## [Requirement]
Your reproduction of the entries should be exact and should contain no pictures.

## [Records from a dataset]

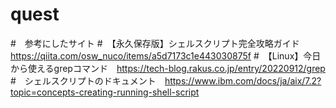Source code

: # quest

#　参考にしたサイト
#　【永久保存版】シェルスクリプト完全攻略ガイド　https://qiita.com/osw_nuco/items/a5d7173c1e443030875f
#　【Linux】今日から使えるgrepコマンド　https://tech-blog.rakus.co.jp/entry/20220912/grep
#　シェルスクリプトのドキュメント　https://www.ibm.com/docs/ja/aix/7.2?topic=concepts-creating-running-shell-script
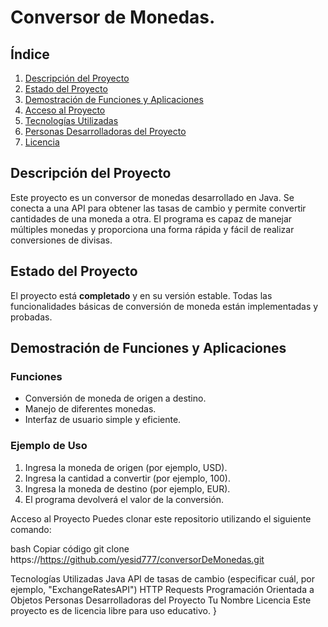 # Conversor de Monedas.


## Índice

1. [Descripción del Proyecto](#descripción-del-proyecto)
2. [Estado del Proyecto](#estado-del-proyecto)
3. [Demostración de Funciones y Aplicaciones](#demostración-de-funciones-y-aplicaciones)
4. [Acceso al Proyecto](#acceso-al-proyecto)
5. [Tecnologías Utilizadas](#tecnologías-utilizadas)
6. [Personas Desarrolladoras del Proyecto](#personas-desarrolladoras-del-proyecto)
7. [Licencia](#licencia)

## Descripción del Proyecto

Este proyecto es un conversor de monedas desarrollado en Java. Se conecta a una API para obtener las tasas de cambio y permite convertir cantidades de una moneda a otra. El programa es capaz de manejar múltiples monedas y proporciona una forma rápida y fácil de realizar conversiones de divisas.

## Estado del Proyecto

El proyecto está **completado** y en su versión estable. Todas las funcionalidades básicas de conversión de moneda están implementadas y probadas.

## Demostración de Funciones y Aplicaciones

### Funciones

- Conversión de moneda de origen a destino.
- Manejo de diferentes monedas.
- Interfaz de usuario simple y eficiente.

### Ejemplo de Uso

1. Ingresa la moneda de origen (por ejemplo, USD).
2. Ingresa la cantidad a convertir (por ejemplo, 100).
3. Ingresa la moneda de destino (por ejemplo, EUR).
4. El programa devolverá el valor de la conversión.



Acceso al Proyecto
Puedes clonar este repositorio utilizando el siguiente comando:

bash
Copiar código
git clone https://https://github.com/yesid777/conversorDeMonedas.git

Tecnologías Utilizadas
Java
API de tasas de cambio (especificar cuál, por ejemplo, "ExchangeRatesAPI")
HTTP Requests
Programación Orientada a Objetos
Personas Desarrolladoras del Proyecto
Tu Nombre
Licencia
Este proyecto es de licencia libre para uso educativo.
}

## [Answer space]
Source code

: # quest

#　参考にしたサイト
#　【永久保存版】シェルスクリプト完全攻略ガイド　https://qiita.com/osw_nuco/items/a5d7173c1e443030875f
#　【Linux】今日から使えるgrepコマンド　https://tech-blog.rakus.co.jp/entry/20220912/grep
#　シェルスクリプトのドキュメント　https://www.ibm.com/docs/ja/aix/7.2?topic=concepts-creating-running-shell-script
 # Conversor de Monedas.


## Índice

1. [Descripción del Proyecto](#descripción-del-proyecto)
2. [Estado del Proyecto](#estado-del-proyecto)
3. [Demostración de Funciones y Aplicaciones](#demostración-de-funciones-y-aplicaciones)
4. [Acceso al Proyecto](#acceso-al-proyecto)
5. [Tecnologías Utilizadas](#tecnologías-utilizadas)
6. [Personas Desarrolladoras del Proyecto](#personas-desarrolladoras-del-proyecto)
7. [Licencia](#licencia)

## Descripción del Proyecto

Este proyecto es un conversor de monedas desarrollado en Java. Se conecta a una API para obtener las tasas de cambio y permite convertir cantidades de una moneda a otra. El programa es capaz de manejar múltiples monedas y proporciona una forma rápida y fácil de realizar conversiones de divisas.

## Estado del Proyecto

El proyecto está **completado** y en su versión estable. Todas las funcionalidades básicas de conversión de moneda están implementadas y probadas.

## Demostración de Funciones y Aplicaciones

### Funciones

- Conversión de moneda de origen a destino.
- Manejo de diferentes monedas.
- Interfaz de usuario simple y eficiente.

### Ejemplo de Uso

1. Ingresa la moneda de origen (por ejemplo, USD).
2. Ingresa la cantidad a convertir (por ejemplo, 100).
3. Ingresa la moneda de destino (por ejemplo, EUR).
4. El programa devolverá el valor de la conversión.



Acceso al Proyecto
Puedes clonar este repositorio utilizando el siguiente comando:

bash
Copiar código
git clone https://https://github.com/yesid777/conversorDeMonedas.git

Tecnologías Utilizadas
Java
API de tasas de cambio (especificar cuál, por ejemplo, "ExchangeRatesAPI")
HTTP Requests
Programación Orientada a Objetos
Personas Desarrolladoras del Proyecto
Tu Nombre
Licencia
Este proyecto es de licencia libre para uso educativo.
}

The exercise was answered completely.